[Start of Attachment]

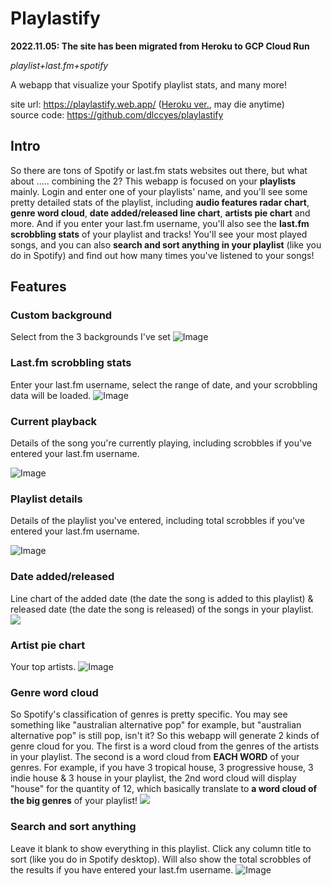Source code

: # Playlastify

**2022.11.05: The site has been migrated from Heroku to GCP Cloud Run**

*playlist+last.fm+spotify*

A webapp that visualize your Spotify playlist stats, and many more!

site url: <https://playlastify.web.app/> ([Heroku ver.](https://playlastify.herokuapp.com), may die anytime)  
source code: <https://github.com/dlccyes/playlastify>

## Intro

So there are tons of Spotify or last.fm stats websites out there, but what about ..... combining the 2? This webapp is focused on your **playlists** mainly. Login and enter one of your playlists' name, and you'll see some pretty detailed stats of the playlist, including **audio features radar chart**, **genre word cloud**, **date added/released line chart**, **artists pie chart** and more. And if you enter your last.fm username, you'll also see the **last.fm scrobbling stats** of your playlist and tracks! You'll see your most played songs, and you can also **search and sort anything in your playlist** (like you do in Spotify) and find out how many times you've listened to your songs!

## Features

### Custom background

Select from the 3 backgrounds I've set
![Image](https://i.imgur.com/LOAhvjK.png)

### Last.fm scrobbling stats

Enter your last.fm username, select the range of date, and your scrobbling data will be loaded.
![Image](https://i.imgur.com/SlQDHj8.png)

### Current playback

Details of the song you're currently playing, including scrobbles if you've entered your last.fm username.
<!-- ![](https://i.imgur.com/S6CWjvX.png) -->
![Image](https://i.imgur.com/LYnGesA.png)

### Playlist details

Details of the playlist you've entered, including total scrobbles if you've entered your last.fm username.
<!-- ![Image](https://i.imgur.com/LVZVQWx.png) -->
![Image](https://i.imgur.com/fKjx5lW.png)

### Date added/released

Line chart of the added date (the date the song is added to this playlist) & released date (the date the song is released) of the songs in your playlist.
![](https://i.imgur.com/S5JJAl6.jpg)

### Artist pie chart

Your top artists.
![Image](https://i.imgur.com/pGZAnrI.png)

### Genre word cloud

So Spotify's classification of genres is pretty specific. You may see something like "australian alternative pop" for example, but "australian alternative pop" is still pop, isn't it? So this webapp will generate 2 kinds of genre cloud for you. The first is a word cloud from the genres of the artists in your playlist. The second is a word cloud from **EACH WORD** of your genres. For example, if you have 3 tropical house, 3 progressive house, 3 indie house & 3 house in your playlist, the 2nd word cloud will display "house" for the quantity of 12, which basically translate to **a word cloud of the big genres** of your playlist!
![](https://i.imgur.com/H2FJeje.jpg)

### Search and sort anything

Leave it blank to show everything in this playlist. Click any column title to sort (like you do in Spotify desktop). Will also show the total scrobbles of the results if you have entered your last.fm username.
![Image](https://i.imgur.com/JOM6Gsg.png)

[End of Attachment]
[Start of Attachment]

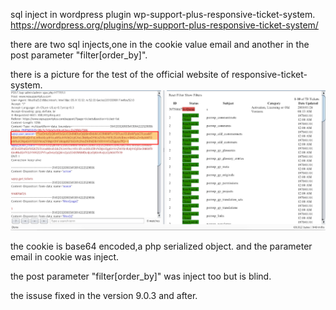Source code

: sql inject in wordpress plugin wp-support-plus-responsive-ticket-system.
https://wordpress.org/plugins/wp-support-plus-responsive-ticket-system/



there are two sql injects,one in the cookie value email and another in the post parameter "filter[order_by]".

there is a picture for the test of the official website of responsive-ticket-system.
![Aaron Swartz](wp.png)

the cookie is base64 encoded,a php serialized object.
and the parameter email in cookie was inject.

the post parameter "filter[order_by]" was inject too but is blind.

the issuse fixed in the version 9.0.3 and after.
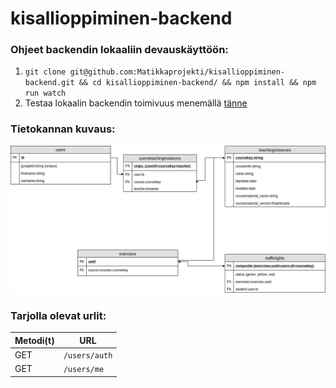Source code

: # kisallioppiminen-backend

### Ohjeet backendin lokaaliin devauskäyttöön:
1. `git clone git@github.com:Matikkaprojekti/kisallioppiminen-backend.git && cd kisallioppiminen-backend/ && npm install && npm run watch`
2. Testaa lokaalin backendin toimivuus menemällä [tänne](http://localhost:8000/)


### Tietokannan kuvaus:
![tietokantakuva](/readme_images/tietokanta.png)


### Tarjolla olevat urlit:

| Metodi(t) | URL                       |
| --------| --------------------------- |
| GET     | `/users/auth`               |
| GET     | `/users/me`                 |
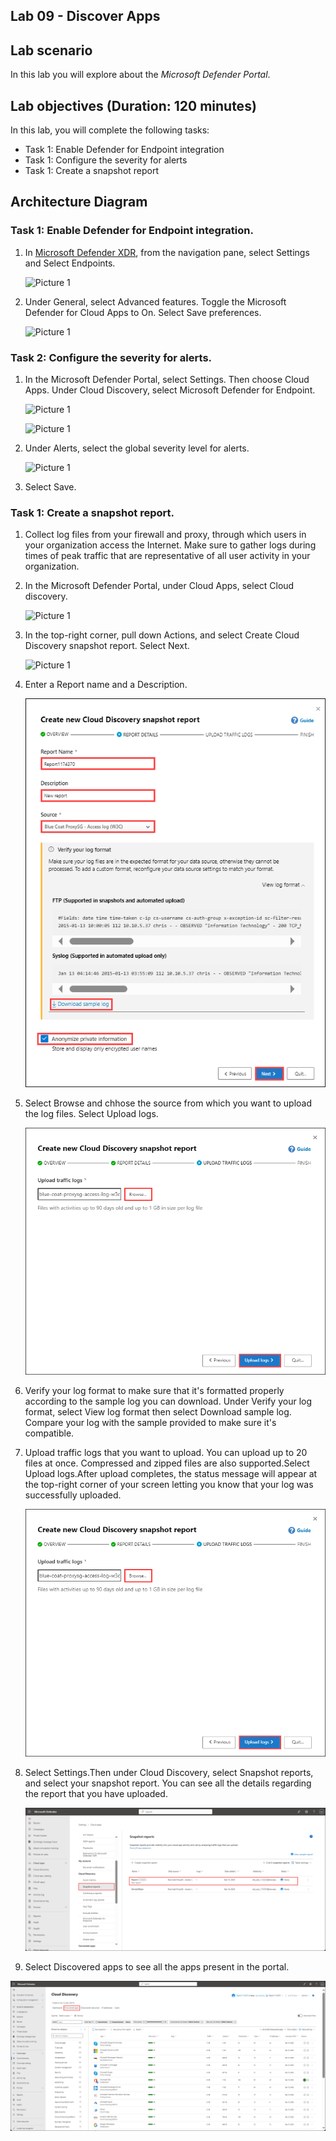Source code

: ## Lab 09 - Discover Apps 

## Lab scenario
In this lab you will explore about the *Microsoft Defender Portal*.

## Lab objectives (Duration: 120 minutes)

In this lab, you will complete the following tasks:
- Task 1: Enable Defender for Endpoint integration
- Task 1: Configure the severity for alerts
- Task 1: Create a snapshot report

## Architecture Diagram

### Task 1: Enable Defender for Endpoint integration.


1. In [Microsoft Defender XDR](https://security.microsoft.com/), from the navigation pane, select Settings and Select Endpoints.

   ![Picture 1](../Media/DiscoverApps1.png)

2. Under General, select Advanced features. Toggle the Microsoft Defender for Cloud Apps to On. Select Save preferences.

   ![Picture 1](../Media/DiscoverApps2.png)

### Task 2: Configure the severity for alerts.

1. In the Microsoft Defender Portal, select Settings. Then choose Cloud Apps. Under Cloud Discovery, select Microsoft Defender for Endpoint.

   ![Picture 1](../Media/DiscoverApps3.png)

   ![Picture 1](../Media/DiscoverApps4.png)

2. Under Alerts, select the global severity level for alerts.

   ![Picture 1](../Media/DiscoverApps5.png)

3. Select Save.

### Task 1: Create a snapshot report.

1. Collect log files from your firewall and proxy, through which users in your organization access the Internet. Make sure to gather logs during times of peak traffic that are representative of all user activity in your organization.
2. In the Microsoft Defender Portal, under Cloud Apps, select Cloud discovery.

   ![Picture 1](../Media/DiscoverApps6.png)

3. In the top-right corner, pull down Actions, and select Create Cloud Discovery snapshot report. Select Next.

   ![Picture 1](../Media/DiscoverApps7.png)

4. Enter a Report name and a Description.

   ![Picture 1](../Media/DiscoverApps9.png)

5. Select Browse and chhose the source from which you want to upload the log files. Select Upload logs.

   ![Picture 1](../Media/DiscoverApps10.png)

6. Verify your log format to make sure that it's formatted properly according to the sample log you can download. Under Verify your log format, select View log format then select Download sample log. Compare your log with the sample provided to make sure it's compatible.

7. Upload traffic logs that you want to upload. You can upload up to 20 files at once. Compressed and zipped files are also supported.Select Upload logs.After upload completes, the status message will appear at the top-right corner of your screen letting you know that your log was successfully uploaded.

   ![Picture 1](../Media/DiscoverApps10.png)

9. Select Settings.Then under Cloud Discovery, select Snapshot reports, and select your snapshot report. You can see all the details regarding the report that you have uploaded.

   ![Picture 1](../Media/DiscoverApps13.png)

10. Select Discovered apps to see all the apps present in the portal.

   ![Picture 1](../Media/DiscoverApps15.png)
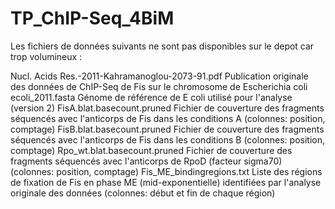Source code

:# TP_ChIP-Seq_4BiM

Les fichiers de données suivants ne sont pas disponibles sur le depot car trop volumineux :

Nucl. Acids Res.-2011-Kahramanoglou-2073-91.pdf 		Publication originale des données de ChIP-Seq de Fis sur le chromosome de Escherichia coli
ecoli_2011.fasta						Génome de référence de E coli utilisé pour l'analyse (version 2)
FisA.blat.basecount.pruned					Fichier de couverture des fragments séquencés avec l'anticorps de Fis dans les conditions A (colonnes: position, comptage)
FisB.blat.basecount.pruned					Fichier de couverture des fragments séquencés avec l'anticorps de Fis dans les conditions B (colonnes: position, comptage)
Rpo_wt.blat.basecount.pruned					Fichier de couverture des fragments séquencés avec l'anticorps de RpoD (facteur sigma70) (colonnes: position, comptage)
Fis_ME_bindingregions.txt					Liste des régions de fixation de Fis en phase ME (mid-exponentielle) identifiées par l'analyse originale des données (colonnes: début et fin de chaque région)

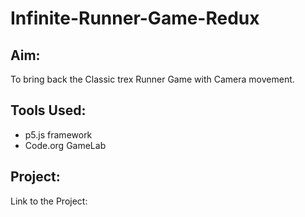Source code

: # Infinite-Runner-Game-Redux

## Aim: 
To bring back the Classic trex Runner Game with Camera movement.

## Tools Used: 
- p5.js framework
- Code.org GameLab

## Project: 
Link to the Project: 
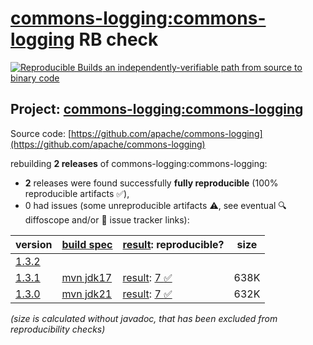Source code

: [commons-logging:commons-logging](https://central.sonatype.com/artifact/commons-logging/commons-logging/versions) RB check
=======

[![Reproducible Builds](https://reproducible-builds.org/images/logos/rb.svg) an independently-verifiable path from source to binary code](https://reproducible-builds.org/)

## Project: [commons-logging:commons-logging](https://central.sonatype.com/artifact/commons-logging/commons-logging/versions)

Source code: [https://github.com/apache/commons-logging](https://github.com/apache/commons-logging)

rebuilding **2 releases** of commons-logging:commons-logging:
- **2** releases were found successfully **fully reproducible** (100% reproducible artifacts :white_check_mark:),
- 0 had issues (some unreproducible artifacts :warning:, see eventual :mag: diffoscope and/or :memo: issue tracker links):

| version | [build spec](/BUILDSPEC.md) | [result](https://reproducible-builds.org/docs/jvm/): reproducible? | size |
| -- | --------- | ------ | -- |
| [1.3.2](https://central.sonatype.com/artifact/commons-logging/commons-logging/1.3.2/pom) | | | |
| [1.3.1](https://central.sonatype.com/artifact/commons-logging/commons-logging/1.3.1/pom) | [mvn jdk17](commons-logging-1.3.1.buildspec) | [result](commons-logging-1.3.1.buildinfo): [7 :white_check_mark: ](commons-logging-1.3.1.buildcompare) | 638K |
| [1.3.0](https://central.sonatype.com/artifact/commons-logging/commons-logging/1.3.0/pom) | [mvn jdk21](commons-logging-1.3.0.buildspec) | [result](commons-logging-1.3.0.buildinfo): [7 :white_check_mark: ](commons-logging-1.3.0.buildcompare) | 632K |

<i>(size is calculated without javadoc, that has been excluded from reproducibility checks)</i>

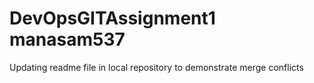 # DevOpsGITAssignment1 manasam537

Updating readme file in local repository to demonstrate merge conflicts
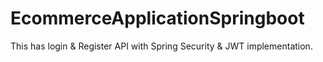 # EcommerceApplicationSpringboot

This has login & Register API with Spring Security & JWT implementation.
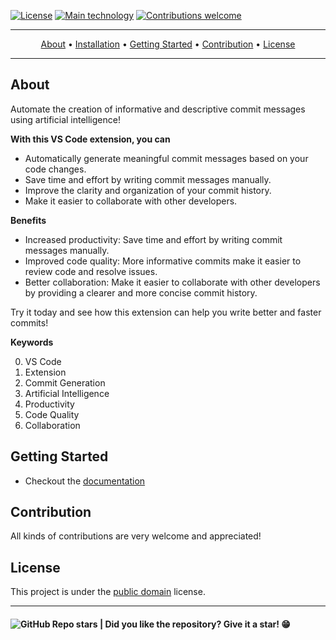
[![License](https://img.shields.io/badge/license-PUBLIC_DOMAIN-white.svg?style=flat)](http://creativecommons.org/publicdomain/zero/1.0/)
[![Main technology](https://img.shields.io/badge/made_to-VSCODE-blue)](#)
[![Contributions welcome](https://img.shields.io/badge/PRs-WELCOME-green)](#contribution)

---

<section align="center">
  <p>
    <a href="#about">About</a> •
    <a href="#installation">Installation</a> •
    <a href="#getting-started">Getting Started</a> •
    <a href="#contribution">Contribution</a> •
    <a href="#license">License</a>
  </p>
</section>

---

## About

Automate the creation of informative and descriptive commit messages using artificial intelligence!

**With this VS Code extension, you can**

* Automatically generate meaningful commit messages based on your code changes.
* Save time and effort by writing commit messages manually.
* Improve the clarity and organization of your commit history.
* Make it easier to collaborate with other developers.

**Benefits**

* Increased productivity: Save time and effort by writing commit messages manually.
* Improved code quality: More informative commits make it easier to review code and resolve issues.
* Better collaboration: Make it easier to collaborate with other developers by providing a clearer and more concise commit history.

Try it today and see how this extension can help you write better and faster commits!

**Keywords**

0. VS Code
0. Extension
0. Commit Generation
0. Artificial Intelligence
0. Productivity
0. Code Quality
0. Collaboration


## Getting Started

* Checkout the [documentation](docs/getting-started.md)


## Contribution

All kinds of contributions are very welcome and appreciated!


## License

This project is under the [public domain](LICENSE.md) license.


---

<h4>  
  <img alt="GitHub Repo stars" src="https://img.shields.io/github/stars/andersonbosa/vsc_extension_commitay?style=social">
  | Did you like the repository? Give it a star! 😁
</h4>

[End of Attachment]
[Start of Attachment]

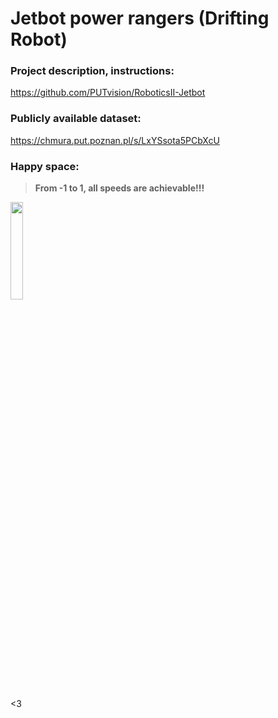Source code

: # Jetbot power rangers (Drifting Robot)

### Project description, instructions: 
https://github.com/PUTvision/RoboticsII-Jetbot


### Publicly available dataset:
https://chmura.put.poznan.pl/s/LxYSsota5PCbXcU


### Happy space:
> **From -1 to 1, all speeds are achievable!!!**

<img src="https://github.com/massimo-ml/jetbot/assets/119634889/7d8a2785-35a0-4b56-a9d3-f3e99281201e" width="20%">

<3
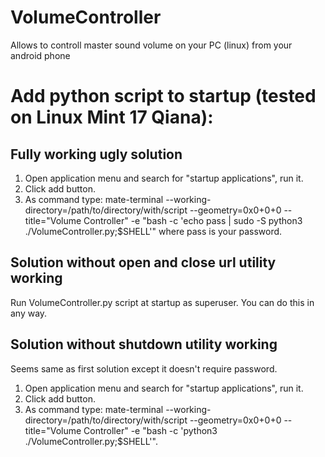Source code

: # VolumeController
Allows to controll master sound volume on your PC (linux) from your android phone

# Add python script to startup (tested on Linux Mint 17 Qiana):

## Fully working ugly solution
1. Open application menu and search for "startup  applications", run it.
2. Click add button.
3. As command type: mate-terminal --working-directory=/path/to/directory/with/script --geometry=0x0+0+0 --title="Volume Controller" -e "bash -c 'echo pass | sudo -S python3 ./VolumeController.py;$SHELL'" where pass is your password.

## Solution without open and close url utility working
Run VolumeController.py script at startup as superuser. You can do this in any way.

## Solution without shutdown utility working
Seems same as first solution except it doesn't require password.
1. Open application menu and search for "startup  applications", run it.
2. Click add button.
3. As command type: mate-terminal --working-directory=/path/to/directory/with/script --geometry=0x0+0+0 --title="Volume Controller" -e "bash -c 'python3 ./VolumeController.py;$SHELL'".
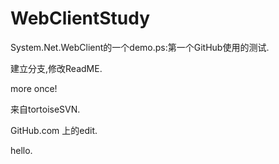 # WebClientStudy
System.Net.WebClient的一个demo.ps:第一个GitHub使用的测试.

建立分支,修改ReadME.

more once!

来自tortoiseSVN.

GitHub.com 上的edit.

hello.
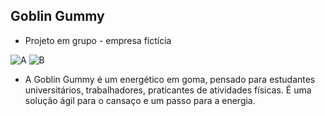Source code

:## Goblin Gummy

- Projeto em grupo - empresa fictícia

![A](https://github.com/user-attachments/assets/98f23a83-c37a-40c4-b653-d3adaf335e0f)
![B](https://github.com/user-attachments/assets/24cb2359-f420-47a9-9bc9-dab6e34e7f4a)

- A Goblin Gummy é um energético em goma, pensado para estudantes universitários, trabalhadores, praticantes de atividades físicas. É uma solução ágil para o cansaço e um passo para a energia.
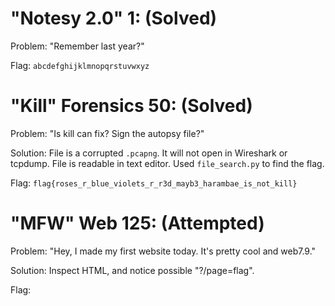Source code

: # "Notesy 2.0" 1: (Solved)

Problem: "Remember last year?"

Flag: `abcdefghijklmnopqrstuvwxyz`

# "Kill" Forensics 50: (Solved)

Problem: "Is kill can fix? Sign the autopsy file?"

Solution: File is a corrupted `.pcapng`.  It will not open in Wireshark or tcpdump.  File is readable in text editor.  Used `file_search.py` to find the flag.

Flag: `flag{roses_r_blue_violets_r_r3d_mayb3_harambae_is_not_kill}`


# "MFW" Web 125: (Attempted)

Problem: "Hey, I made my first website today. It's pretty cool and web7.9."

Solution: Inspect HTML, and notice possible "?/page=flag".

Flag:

[End of Attachment]

* Your task
Every line above that includes the string "Settings" needs to be copied.

* Solved problem
1. In [Microsoft Defender XDR](https://security.microsoft.com/), from the navigation pane, select Settings and Select Endpoints.
1. In the Microsoft Defender Portal, select Settings. Then choose Cloud Apps. Under Cloud Discovery, select Microsoft Defender for Endpoint.
9. Select Settings.Then under Cloud Discovery, select Snapshot reports, and select your snapshot report. You can see all the details regarding the report that you have uploaded.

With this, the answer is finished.